In a Jurassic Park-like discovery, scientists have chanced upon a 52-million-year-old amber encased fossil of a beetle, which thrived in ant colonies, from Gujarat providing oldest known example of social parasitism among insects, scientists here claimed today.
Termed as 'Protoclaviger trichodens' by lead researcher Joe Parker, the fossil was discovered from Tadkeshwar lignite mine in Gujarat by a team of scientists from Lucknow-based Birbal Sahni Institute of Paleobotany and American Museum of Natural History in New York.
These beetles were unique because they bypassed security in ant colonies and thrive by eating their eggs and utilising their resouces.

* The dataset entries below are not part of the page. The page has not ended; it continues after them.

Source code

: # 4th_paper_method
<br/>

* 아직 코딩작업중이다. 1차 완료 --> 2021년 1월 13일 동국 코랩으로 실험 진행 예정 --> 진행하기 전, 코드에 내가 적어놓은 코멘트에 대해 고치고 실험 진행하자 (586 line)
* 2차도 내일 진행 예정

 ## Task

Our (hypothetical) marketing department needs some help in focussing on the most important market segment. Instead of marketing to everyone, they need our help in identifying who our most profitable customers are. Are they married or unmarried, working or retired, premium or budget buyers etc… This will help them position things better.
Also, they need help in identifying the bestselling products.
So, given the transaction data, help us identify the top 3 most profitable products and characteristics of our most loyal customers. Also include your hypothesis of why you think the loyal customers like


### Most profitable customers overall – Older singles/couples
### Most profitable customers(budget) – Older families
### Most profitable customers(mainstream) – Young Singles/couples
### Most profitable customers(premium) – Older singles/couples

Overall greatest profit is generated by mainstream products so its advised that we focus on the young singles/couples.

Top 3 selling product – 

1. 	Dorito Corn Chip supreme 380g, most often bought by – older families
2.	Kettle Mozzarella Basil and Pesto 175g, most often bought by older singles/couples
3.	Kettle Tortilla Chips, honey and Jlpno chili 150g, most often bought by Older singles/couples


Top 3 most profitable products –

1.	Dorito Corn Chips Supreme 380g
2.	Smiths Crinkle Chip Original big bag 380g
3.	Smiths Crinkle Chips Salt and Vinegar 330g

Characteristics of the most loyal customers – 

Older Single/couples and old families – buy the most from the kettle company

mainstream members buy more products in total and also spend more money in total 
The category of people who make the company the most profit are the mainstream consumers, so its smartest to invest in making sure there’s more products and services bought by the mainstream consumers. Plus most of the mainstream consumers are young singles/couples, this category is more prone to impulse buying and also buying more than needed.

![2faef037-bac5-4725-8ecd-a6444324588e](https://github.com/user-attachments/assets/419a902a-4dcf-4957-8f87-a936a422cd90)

How they do it is still being researched.
The findings published today in science journal 'Current Biology' said the fossil is the oldest-known example of this kind of social parasitism, known as "myrmecophily" where a predator lives within the colony of ants thriving on their resources and eggs.
Scientist from Birbal Sahni Institute, Hukam Singh told PTI over phone that the site from where this fossil was extracted was once a rain-forest environment where thousands of specimens were preserved in ambers giving an insight into evolution of insects and environment.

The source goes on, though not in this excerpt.